Presidential candidate Herman Cain in Orlando, Florida on September 24, 2011. (Phelan Ebenhack/courtesy Reuters)

Presidential candidate Herman Cain in Orlando, Florida on September 24, 2011. (Phelan Ebenhack/courtesy Reuters)

Now that Herman Cain has surged to the top of the polls, his foreign policy views are getting some scrutiny. Conor Friedersdorf thinks his views on the use of force are “divisive.” Dan Drezner thinks that Cain’s views flunk the Turing test. Ben Smith agrees with Dan that Cain is “clueless” on foreign policy but nonetheless thinks that “President Cain will probably be O.K.

Cain is catching flak for answering an interviewer’s question about “gotcha” questions by deliberately mispronouncing “Uzbekistan” and dismissing it as one of “these small insignificant states”:

Click here to view this video on YouTube.

Joshua Foust argues that Uzbekistan “must be at the heart of any successful security policy for Central and South Asia.” Among other things, Uzbekistan is part of the critical northern transit corridor that enables the United States to deliver materiel to U.S. troops in Afghanistan without going through Pakistan. That’s critical because it gives Washington some freedom to press Islamabad on issues critical to the United States.

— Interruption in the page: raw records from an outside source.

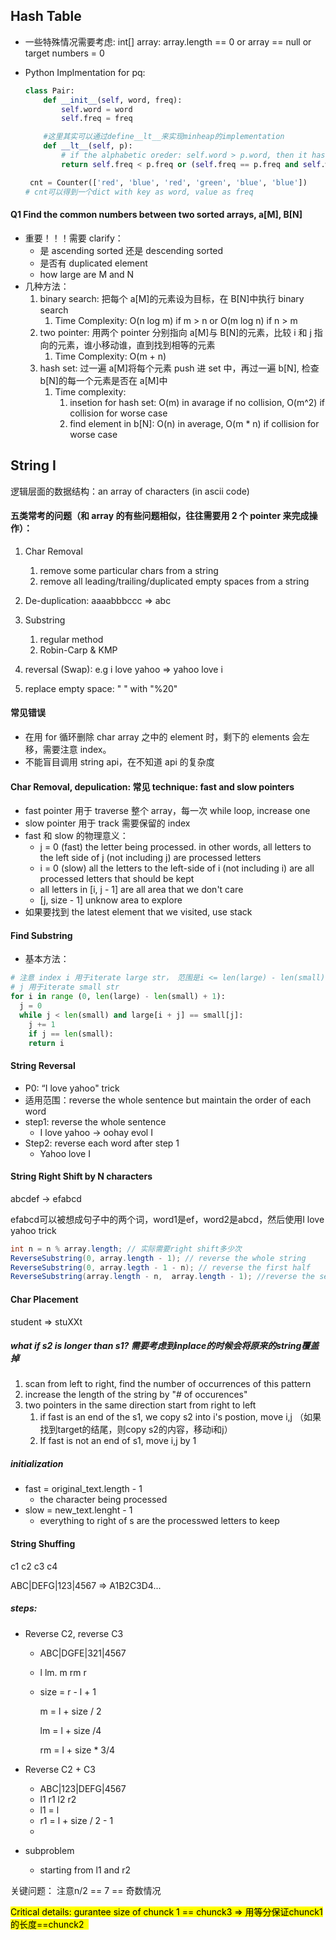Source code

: ## Hash Table

- 一些特殊情况需要考虑: int[] array: array.length == 0 or array == null or target numbers = 0

- Python Implmentation for pq:

  ```python
  class Pair:
      def __init__(self, word, freq):
          self.word = word
          self.freq = freq
  
      #这里其实可以通过define__lt__来实现minheap的implementation
      def __lt__(self, p):
          # if the alphabetic oreder: self.word > p.word, then it has less ordering number for minheap
          return self.freq < p.freq or (self.freq == p.freq and self.word > p.word)
  
   cnt = Counter(['red', 'blue', 'red', 'green', 'blue', 'blue'])
  # cnt可以得到一个dict with key as word, value as freq
  
  ```

#### Q1 Find the common numbers between two sorted arrays, a[M], B[N]

- 重要！！！需要 clarify：
  - 是 ascending sorted 还是 descending sorted
  - 是否有 duplicated element
  - how large are M and N
- 几种方法：
  1. binary search: 把每个 a[M]的元素设为目标，在 B[N]中执行 binary search
     1. Time Complexity: O(n log m) if m > n or O(m log n) if n > m
  2. two pointer: 用两个 pointer 分别指向 a[M]与 B[N]的元素，比较 i 和 j 指向的元素，谁小移动谁，直到找到相等的元素
     1. Time Complexity: O(m + n)
  3. hash set: 过一遍 a[M]将每个元素 push 进 set 中，再过一遍 b[N], 检查 b[N]的每一个元素是否在 a[M]中
     1. Time complexity:
        1. insetion for hash set: O(m) in avarage if no collision, O(m^2) if collision for worse case
        2. find element in b[N]: O(n) in average, O(m \* n) if collision for worse case

## String I

逻辑层面的数据结构：an array of characters (in ascii code)

#### 五类常考的问题（和 array 的有些问题相似，往往需要用 2 个 pointer 来完成操作）：

1. Char Removal

   1. remove some particular chars from a string
   2. remove all leading/trailing/duplicated empty spaces from a string

2. De-duplication: aaaabbbccc => abc

3. Substring

   1. regular method
   2. Robin-Carp & KMP

4. reversal (Swap): e.g i love yahoo => yahoo love i

5. replace empty space: " " with "%20"

#### 常见错误

- 在用 for 循环删除 char array 之中的 element 时，剩下的 elements 会左移，需要注意 index。
- 不能盲目调用 string api，在不知道 api 的复杂度

#### Char Removal, depulication: 常见 technique: fast and slow pointers

- fast pointer 用于 traverse 整个 array，每一次 while loop, increase one
- slow pointer 用于 track 需要保留的 index
- fast 和 slow 的物理意义：
  - j = 0 (fast) the letter being processed. in other words, all letters to the left side of j (not including j) are processed letters
  - i = 0 (slow) all the letters to the left-side of i (not including i) are all processed letters that should be kept
  - all letters in [i, j - 1] are all area that we don't care
  - [j, size - 1] unknow area to explore
- 如果要找到 the latest element that we visited, use stack

#### Find Substring

- 基本方法：

```python
# 注意 index i 用于iterate large str， 范围是i <= len(large) - len(small)
# j 用于iterate small str
for i in range (0, len(large) - len(small) + 1):
  j = 0
  while j < len(small) and large[i + j] == small[j]:
    j += 1
    if j == len(small):
    return i
```

#### String Reversal

- P0: “I love yahoo" trick
- 适用范围：reverse the whole sentence but maintain the order of each word
- step1: reverse the whole sentence 
  - I love yahoo -> oohay evol I
- Step2: reverse each word after step 1
  - Yahoo love I

#### String Right Shift by N characters 

abcdef -> efabcd

efabcd可以被想成句子中的两个词，word1是ef，word2是abcd，然后使用I love yahoo trick

```java
int n = n % array.length; // 实际需要right shift多少次
ReverseSubstring(0, array.length - 1); // reverse the whole string
ReverseSubstring(0, array.legth - 1 - n); // reverse the first half 
ReverseSubstring(array.length - n,  array.length - 1); //reverse the second half
```

#### Char Placement 

student => stuXXt

##### what if s2 is longer than s1?  需要考虑到inplace的时候会将原来的string覆盖掉

1. scan from left to right, find the number of occurrences of this pattern
2. increase the length of the string by "# of occurences"
3. two pointers in the same direction start from right to left
   1. if fast is an end of the s1, we copy s2 into i's postion, move i,j  （如果找到target的结尾，则copy s2的内容，移动i和j）
   2. If fast is not an end of s1, move i,j by 1

##### initialization

- fast = original_text.length - 1
  - the character being processed 
- slow = new_text.lenght - 1
  - everything to right of s are the processwed letters to keep

#### String Shuffing 

c1       c2     c3    c4

ABC|DEFG|123|4567 => A1B2C3D4...

##### steps:

- Reverse C2, reverse C3

  - ABC|DGFE|321|4567

  - l       lm.      m    rm  r 

  - size = r - l + 1

    m = l + size / 2

    lm = l + size /4

    rm = l + size * 3/4

- Reverse C2 + C3
  - ABC|123|DEFG|4567
  - l1         r1 l2              r2
  - l1 = l
  - r1 = l + size / 2 - 1
  - 
- subproblem
  - starting from l1 and r2 



关键问题： 注意n/2 == 7 == 奇数情况

<mark>Critical details: gurantee size of chunck 1 == chunck3 => 用等分保证chunck1的长度==chunck2  </mark>

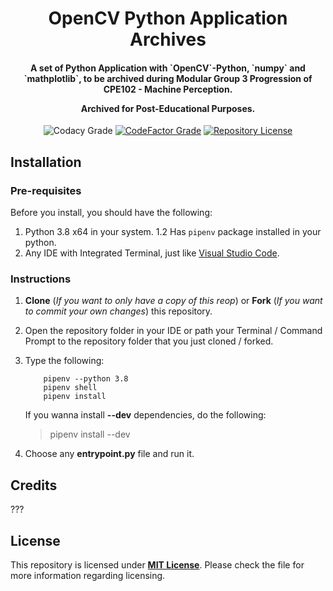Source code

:<h1 align="center">OpenCV Python Application Archives</h1>
<h4 align="center">A set of Python Application with `OpenCV`-Python, `numpy` and `mathplotlib`, to be archived during Modular Group 3 Progression of CPE102 - Machine Perception.

Archived for **Post**-Educational Purposes.
</h4>

<div align="center">

![Codacy Grade](https://img.shields.io/codacy/grade/946158dd205b4e86b0f9cb39563d3912?label=Codacy%20Grade&logo=codacy)
[![CodeFactor Grade](https://img.shields.io/codefactor/grade/github/CodexLink/opencv_python_archives?label=CodeFactor%20Grade&logo=codefactor)](https://www.codefactor.io/repository/github/codexlink/opencv_python_archives)
[![Repository License](https://img.shields.io/badge/Repo%20License-MIT-blueviolet)](https://github.com/CodexLink/discord-rich-presence-activity-badge/blob/main/LICENSE)
</div>


## Installation

### Pre-requisites

Before you install, you should have the following:

1. Python 3.8 x64 in your system.
1.2 Has `pipenv` package installed in your python.
2. Any IDE with Integrated Terminal, just like [Visual Studio Code](https://code.visualstudio.com/).

### Instructions

1. **Clone** (*If you want to only have a copy of this reop*) or **Fork** (*If you want to commit your own changes*) this repository.
2. Open the repository folder in your IDE or path your Terminal / Command Prompt to the repository folder that you just cloned / forked.
3. Type the following:

    ```text
        pipenv --python 3.8
        pipenv shell
        pipenv install
    ```

    If you wanna install **--dev** dependencies, do the following:
    > pipenv install --dev

4. Choose any **entrypoint.py** file and run it.

## Credits

???

## License

This repository is licensed under [**MIT License**](https://github.com/CodexLink/OpenCV_Python_Archives/blob/main/LICENSE). Please check the file for more information regarding licensing.
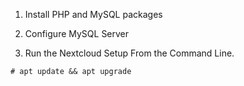 1. Install PHP and MySQL packages


2. Configure MySQL Server


3. Run the Nextcloud Setup From the Command Line.


```
# apt update && apt upgrade
```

David Gregory tried to draw Cain out on foreign policy during his “Meet the Press” interview on Sunday. As he often does, Cain quickly shifted away from policy specifics and to saying he needed more information before making a decision. When Gregory asked “What do you say to Americans who wonder whether you’re ready at this point to be commander in chief,” Cain answered:

I would say to them, “First of all, consider my philosophy to foreign policy and my principles.” That’s where you start. You can collect the information and make an informed decision. My philosophy is an extension of the Reagan philosophy, peace through strength and clarity. It’s not clear who all of our friends are. It’s not clear who our enemies are. I believe we need to clearly define who our friends are, clearly define who our enemies are, and then let the rest of the world know we will stand by our friends.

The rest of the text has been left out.